§ **Records provided**
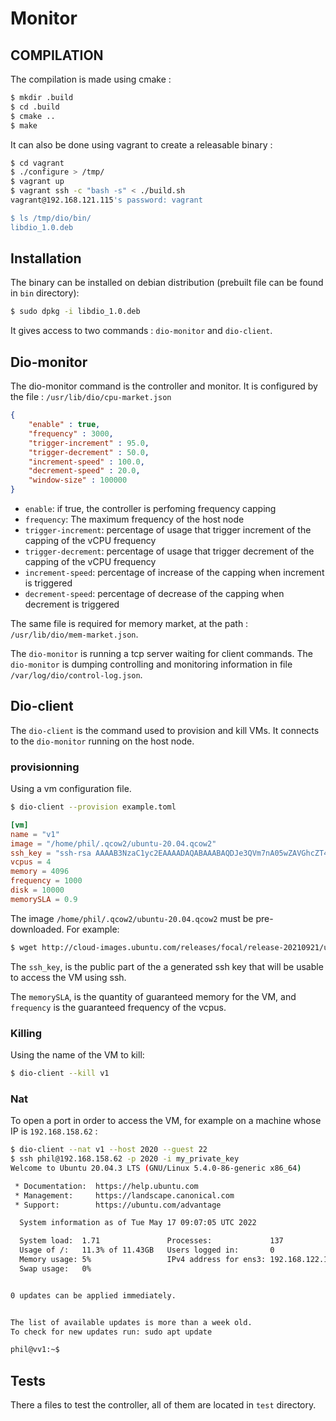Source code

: # Monitor

## COMPILATION 

The compilation is made using cmake : 

```bash
$ mkdir .build
$ cd .build
$ cmake ..
$ make 
```

It can also be done using vagrant to create a releasable binary : 

```bash
$ cd vagrant
$ ./configure > /tmp/
$ vagrant up
$ vagrant ssh -c "bash -s" < ./build.sh
vagrant@192.168.121.115's password: vagrant

$ ls /tmp/dio/bin/
libdio_1.0.deb
```


## Installation 

The binary can be installed on debian distribution (prebuilt file can be found in `bin` directory): 

```bash
$ sudo dpkg -i libdio_1.0.deb
```

It gives access to two commands : `dio-monitor` and `dio-client`.

## Dio-monitor

The dio-monitor command is the controller and monitor. It is configured by the file : `/usr/lib/dio/cpu-market.json`

```json
{
    "enable" : true,
    "frequency" : 3000,
    "trigger-increment" : 95.0,
    "trigger-decrement" : 50.0,
    "increment-speed" : 100.0,
    "decrement-speed" : 20.0,
    "window-size" : 100000
}
```

- `enable`: if true, the controller is perfoming frequency capping
- `frequency`: The maximum frequency of the host node
- `trigger-increment`: percentage of usage that trigger increment of the capping of the vCPU frequency
- `trigger-decrement`: percentage of usage that trigger decrement of the capping of the vCPU frequency
- `increment-speed`: percentage of increase of the capping when increment is triggered
- `decrement-speed`: percentage of decrease of the capping when decrement is triggered


The same file is required for memory market, at the path : `/usr/lib/dio/mem-market.json`.

The `dio-monitor` is running a tcp server waiting for client commands.
The `dio-monitor` is dumping controlling and monitoring information in file `/var/log/dio/control-log.json`.

## Dio-client

The `dio-client` is the command used to provision and kill VMs. It connects to the `dio-monitor` running on the host node.

### provisionning

Using a vm configuration file.

```bash
$ dio-client --provision example.toml
```

```toml
[vm]
name = "v1"
image = "/home/phil/.qcow2/ubuntu-20.04.qcow2"
ssh_key = "ssh-rsa AAAAB3NzaC1yc2EAAAADAQABAAABAQDJe3QVm7nA05wZAVGhcZT4Rv8Uvkox3PlGfisP2KMHQNhdpLseTWGk6iuB/PylnEhP53dLyHucXuYHXk6rbs4ZxtM7/i8AWvEp/Pew1lJshlCO+OT80FLbdohbOtJXYmZuvy6WAZAd5hPXOPqT4IM0Kxqo6ehRXWEovyfO0+drlZFQNuMhNu9OfJaQCQzKILCZJ9yux6haMNo62L3VAOsRUtzC2AdPAdzIhZSMgkz7KQao16fXRkhMJufl0z9qTL6tkzmyBmzSGJK0EpHYapiScz51mdH//zzskp4SVCkxrg/k7ZR4U9uXtN8yfWtrVX+A9I0o4ydFG4irze3sa7Tt emile@emile-XPS-13-7390"
vcpus = 4
memory = 4096
frequency = 1000
disk = 10000
memorySLA = 0.9
```

The image `/home/phil/.qcow2/ubuntu-20.04.qcow2` must be pre-downloaded. For example: 

```bash
$ wget http://cloud-images.ubuntu.com/releases/focal/release-20210921/ubuntu-20.04-server-cloudimg-amd64.img -O /home/phil/.qcow2/ubuntu-20.04.qcow2
```

The `ssh_key`, is the public part of the a generated ssh key that will be usable to access the VM using ssh.

The `memorySLA`, is the quantity of guaranteed memory for the VM, and `frequency` is the guaranteed frequency of the vcpus.

### Killing

Using the name of the VM to kill:

```bash
$ dio-client --kill v1
```

### Nat 

To open a port in order to access the VM, for example on a machine whose IP is `192.168.158.62` :

```bash
$ dio-client --nat v1 --host 2020 --guest 22
$ ssh phil@192.168.158.62 -p 2020 -i my_private_key
Welcome to Ubuntu 20.04.3 LTS (GNU/Linux 5.4.0-86-generic x86_64)

 * Documentation:  https://help.ubuntu.com
 * Management:     https://landscape.canonical.com
 * Support:        https://ubuntu.com/advantage

  System information as of Tue May 17 09:07:05 UTC 2022

  System load:  1.71               Processes:             137
  Usage of /:   11.3% of 11.43GB   Users logged in:       0
  Memory usage: 5%                 IPv4 address for ens3: 192.168.122.137
  Swap usage:   0%


0 updates can be applied immediately.


The list of available updates is more than a week old.
To check for new updates run: sudo apt update

phil@vv1:~$
```

## Tests

There a files to test the controller, all of them are located in `test` directory.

§ **Action item**
Pick out the lines above that hold the string "commands" and show them.

§ **Written solution**
It gives access to two commands : `dio-monitor` and `dio-client`.
The `dio-monitor` is running a tcp server waiting for client commands.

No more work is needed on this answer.